3. Об интерпретационных рамках данного исследования
Принимая во внимание специфику историографической традиции, автор хотел бы обезопасить себя от вполне возможных, но неверных предположений о том, что могло бы стать в дальнейшем предметом рассмотрения. Во-первых, целью автора не является ревизия национальных представлений в век абсолютизма и Просвещения на основании, скажем, «доказательств происхождения». Если, будучи императрицей, Екатерина проводила политику, отвечавшую, по ее представлениям, интересам ее – Российской – империи, то это еще не дает повода объявить ее «плохой» немкой. Автор, во-вторых, не собирается искать в ее немецком происхождении причины политических решений, даже если они и заслуживают критики в силу того, что могли не учитывать интересов России. В-третьих, он не претендует на то, чтобы выставлять Екатерину олицетворением той или иной национальной идеи – прусской или русской, обе из которых с момента изобретения в середине XIX века и вплоть до наших дней больше служат инструментами актуальной политики или ориентирами будущей, но никак не способствуют пониманию прошлого[111]. И, в-четвертых, автор не собирается навязывать обойденную вниманием немецкой историографии российскую императрицу в духовные дочери воссоединившейся Германии.
Оставаясь в рамках исторического контекста, то есть прежде всего отказываясь от стремления излечить Россию привитием ей немецких нравов, следует ограничиться более конкретными проблемами. Стержневой интерес исследователя, его главный ориентир в этой работе – биография Екатерины. В первую очередь усилия автора направлены на то, чтобы установить, какой именно опыт детских и юношеских лет, проведенных великой княгиней и российской императрицей в Германии, вошел составной частью в ее картину мира, повлиял на формирование у нее образа Германии и представления о немцах и о людях в целом.
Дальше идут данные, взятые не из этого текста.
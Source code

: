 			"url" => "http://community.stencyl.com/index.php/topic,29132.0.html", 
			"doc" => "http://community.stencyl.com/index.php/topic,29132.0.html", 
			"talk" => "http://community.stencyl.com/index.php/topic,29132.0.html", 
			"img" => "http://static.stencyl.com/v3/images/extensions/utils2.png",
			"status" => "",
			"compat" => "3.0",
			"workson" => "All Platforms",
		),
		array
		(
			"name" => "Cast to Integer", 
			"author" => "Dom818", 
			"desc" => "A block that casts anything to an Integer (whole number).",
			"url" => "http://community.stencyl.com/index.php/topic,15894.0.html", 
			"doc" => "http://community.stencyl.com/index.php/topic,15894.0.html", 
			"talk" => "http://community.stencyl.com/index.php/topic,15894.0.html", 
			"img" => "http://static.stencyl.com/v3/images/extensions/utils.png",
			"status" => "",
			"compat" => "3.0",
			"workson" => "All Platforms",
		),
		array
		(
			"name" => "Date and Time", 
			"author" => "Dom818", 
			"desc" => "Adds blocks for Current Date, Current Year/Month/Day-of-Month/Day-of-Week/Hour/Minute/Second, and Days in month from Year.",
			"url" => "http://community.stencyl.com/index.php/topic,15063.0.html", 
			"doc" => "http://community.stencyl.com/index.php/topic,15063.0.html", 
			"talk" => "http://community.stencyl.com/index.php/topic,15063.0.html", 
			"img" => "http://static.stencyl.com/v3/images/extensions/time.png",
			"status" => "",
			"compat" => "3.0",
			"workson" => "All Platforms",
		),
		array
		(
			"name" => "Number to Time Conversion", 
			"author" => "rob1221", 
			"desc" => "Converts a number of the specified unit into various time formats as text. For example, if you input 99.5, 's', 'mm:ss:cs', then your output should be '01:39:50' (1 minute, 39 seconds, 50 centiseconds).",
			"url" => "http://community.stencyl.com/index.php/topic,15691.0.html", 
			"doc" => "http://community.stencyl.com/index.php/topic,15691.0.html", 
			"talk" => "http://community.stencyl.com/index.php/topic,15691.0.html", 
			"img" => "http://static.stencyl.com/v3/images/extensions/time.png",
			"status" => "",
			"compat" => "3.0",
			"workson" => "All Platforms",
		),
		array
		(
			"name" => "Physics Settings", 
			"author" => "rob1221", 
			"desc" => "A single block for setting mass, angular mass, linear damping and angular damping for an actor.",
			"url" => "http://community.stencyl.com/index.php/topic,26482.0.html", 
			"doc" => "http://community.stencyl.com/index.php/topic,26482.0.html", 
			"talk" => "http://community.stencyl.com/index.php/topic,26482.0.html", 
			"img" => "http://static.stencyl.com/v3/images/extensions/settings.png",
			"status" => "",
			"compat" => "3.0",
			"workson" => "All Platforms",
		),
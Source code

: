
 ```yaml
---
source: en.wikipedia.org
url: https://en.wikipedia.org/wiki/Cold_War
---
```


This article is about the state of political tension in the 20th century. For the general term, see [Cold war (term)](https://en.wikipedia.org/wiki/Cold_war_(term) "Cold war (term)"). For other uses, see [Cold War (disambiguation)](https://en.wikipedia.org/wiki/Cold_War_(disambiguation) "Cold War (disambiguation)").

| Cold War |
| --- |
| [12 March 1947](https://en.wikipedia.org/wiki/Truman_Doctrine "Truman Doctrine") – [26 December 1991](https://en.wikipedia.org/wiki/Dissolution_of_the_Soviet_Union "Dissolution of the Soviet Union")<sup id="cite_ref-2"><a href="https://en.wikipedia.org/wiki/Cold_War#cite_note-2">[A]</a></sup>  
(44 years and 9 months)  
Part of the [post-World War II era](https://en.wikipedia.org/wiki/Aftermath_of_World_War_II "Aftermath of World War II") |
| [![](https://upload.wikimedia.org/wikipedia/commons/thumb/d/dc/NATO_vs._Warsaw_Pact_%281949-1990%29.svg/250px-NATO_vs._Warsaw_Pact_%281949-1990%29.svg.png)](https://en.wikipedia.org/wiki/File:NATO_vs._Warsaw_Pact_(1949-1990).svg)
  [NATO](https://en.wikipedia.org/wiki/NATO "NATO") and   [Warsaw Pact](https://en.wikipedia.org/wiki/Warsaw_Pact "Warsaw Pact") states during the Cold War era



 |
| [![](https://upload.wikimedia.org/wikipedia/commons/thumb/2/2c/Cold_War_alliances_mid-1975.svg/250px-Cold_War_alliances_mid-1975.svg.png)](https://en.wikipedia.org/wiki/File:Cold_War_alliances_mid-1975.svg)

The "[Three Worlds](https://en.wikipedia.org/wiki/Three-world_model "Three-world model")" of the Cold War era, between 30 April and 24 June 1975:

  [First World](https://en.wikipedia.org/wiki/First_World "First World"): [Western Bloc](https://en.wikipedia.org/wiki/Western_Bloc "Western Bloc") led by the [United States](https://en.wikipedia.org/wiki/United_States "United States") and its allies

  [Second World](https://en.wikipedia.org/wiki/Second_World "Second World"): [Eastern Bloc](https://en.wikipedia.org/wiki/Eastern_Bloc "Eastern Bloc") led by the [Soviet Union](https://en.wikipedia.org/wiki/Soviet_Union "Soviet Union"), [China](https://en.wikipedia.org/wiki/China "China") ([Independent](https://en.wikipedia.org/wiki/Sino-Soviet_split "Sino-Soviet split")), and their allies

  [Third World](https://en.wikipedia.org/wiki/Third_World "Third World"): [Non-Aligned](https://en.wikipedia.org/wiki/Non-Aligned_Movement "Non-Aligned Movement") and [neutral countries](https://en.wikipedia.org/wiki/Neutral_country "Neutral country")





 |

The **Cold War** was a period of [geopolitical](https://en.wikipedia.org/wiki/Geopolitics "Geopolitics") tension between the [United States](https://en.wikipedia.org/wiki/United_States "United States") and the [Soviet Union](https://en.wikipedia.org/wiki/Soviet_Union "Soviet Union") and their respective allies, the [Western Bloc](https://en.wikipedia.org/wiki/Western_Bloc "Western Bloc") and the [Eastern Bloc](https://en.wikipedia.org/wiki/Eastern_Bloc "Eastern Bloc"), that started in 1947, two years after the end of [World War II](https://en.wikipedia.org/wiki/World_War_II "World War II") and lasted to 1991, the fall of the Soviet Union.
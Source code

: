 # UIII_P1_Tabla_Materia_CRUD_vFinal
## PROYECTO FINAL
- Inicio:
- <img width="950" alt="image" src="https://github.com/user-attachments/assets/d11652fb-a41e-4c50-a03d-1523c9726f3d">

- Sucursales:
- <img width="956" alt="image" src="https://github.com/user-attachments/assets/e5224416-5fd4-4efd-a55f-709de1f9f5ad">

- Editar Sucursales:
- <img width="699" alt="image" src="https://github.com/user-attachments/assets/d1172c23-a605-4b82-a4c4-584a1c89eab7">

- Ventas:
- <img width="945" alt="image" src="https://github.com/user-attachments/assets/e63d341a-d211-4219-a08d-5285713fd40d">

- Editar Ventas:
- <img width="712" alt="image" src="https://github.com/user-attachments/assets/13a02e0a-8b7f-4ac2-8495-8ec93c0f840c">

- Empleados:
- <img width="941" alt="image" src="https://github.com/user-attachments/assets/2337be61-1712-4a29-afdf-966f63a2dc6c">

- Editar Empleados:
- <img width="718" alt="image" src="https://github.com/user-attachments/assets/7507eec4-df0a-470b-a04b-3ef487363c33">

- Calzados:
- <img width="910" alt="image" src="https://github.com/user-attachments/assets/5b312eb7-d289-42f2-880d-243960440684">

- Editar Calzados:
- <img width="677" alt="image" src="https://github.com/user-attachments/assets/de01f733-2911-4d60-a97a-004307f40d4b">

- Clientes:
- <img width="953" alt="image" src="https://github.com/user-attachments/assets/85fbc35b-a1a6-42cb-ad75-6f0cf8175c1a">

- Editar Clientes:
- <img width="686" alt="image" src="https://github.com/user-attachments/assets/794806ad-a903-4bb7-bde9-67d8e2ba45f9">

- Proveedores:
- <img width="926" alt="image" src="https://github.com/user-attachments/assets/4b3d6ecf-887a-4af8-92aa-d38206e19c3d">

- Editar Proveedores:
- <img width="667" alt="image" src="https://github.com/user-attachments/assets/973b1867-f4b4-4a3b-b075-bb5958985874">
Влияние на формирование личности Екатерины, не обязательно ею самой осознанное, мог оказать и опыт раннего периода ее жизни, причем воздействие его могло быть таково, что сама императрица вовсе не всегда его ожидала. Интерпретируя биографию Екатерины, прежде всего необходимо отделить этот ранний жизненный опыт, накопившийся до 1744 года, от приобретенных ею впоследствии, уже в России, знаний и представлений о Германии и немцах, не говоря уже о целях и методах ее «германской» политики. Тем не менее прояснить возможную связь между немецким происхождением императрицы и ее политикой по отношению к миру немецких государств вплоть до эпохи Французской революции будет впоследствии необходимо. Насколько позволяют опубликованные источники, мы будем обращать внимание на происхождение имевшихся у Екатерины знаний, способ усвоения и форму их передачи, хотя, разумеется, коммуникация и рецепция как предмет исследования потребовали бы интенсивной архивной работы.
Конечно, в этой работе мы только подойдем к пониманию того, какой Екатерина видела Германию и кого она причисляла к немцам. Так или иначе, исходить придется из того факта, что со времен Тридцатилетней войны немецкая история неотделима от общеевропейской[112]. Итак, пока что политическим пространством немецкой истории в XVIII веке будем считать Священную Римскую империю германской нации. Помимо этого, с точки зрения нашей проблематики большое значение имеет тот факт, что начиная со Средних веков империя была родиной не одних только немцев, как показывает пример екатерининских учителей-гугенотов; однако еще более важно то, что многие представители немецкой культуры проживали за границами империи, будучи подданными как германских, так и иных государств, и не в последнюю очередь – самой российской императрицы[113]. Особого внимания заслуживают герцогство Курляндское, находившееся под российским протекторатом, и остзейские провинции Российской империи, сохранившие сословную структуру, которая обеспечивала уникальные привилегии – прежде всего немецкому рыцарству и городской знати – даже в условиях самодержавного государства[114]. Однако эти провинции выполняли и важную посредническую функцию, связывая между собой, с одной стороны, западноевропейское и немецкое Просвещение, а с другой – российское[115]. Кроме того, в XVIII веке усилился приток в Россию немецких поселенцев, купцов, промышленников и ремесленников, ученых, учителей и художников[116].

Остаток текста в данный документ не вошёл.